#### WHAT NEEDS TO BE DONE:
Every line in the listing below from the one with "There are situations" through the one with "don't want to" is to be reproduced exactly, both ends included; leave out the rest.

· · · · ·

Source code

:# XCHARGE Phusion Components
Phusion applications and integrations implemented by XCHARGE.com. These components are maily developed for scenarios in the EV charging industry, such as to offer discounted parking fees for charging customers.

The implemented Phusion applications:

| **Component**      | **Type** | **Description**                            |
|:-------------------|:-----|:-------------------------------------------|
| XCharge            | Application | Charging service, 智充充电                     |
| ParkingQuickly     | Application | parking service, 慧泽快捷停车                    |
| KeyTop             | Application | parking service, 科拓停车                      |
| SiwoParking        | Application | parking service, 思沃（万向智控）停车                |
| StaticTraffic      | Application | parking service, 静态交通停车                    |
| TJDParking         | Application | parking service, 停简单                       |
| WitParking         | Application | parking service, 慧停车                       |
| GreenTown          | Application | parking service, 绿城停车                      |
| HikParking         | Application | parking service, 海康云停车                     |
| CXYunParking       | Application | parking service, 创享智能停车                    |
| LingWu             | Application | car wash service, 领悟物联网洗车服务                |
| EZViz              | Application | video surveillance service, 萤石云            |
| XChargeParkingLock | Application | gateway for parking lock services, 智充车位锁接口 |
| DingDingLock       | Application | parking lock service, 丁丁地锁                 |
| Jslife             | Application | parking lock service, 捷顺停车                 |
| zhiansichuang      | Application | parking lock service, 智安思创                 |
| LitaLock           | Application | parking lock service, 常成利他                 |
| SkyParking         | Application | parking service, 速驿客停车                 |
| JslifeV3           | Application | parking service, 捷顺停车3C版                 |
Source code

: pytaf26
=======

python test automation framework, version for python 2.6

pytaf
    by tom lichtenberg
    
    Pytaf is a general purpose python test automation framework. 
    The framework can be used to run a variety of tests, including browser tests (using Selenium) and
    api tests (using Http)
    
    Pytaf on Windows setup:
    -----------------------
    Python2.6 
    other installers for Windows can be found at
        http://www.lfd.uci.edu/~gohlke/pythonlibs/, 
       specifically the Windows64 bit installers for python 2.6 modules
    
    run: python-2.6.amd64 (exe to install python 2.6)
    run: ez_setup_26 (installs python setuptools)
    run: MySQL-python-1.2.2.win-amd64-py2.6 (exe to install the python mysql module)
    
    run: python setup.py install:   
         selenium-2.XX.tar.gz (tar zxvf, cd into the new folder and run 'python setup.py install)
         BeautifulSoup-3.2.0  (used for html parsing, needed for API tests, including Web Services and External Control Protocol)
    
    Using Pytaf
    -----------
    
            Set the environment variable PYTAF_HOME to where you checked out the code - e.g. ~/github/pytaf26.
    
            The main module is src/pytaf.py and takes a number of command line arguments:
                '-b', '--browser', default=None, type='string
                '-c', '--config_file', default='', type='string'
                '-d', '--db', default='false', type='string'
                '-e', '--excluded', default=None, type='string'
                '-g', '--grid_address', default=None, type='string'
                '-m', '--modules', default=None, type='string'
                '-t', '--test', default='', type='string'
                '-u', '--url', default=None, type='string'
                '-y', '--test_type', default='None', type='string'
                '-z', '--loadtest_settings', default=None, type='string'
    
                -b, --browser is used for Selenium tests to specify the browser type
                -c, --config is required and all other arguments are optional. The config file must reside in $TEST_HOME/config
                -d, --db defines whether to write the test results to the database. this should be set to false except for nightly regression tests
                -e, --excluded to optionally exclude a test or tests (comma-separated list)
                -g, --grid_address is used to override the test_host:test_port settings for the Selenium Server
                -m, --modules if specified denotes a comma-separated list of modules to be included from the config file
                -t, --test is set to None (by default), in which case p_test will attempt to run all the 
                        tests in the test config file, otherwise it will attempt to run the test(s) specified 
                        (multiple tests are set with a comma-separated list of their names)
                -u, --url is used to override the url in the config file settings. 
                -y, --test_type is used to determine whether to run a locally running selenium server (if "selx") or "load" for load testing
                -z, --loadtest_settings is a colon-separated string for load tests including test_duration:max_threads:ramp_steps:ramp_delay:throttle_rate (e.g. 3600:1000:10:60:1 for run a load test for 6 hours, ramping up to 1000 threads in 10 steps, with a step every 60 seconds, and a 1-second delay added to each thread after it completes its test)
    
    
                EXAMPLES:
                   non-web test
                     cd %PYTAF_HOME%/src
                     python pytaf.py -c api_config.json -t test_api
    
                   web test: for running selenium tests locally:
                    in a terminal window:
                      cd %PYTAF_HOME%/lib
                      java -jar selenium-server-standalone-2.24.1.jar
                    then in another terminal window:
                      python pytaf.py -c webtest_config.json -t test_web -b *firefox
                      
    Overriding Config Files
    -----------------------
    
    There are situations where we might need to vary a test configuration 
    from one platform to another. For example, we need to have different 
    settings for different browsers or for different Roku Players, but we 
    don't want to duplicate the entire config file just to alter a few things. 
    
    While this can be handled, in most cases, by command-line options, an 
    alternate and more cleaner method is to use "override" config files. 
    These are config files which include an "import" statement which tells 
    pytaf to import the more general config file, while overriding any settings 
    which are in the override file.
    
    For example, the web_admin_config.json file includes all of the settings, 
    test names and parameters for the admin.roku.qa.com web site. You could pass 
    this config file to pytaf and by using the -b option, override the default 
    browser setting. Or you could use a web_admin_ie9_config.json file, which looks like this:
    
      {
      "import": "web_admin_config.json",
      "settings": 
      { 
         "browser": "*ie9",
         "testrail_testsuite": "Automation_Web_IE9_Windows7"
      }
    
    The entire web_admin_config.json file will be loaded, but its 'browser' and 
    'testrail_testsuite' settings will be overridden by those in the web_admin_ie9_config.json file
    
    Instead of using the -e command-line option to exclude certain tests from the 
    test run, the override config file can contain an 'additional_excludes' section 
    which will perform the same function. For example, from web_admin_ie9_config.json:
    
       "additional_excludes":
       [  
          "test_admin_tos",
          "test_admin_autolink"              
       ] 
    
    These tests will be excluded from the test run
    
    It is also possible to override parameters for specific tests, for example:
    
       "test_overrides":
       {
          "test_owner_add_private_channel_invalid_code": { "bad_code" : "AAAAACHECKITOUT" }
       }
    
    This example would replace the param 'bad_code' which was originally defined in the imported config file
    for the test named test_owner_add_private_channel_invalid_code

· · · · ·

#### SOLVED PROBLEM:
    There are situations where we might need to vary a test configuration 
    from one platform to another. For example, we need to have different 
    settings for different browsers or for different Roku Players, but we 
    don't want to duplicate the entire config file just to alter a few things. 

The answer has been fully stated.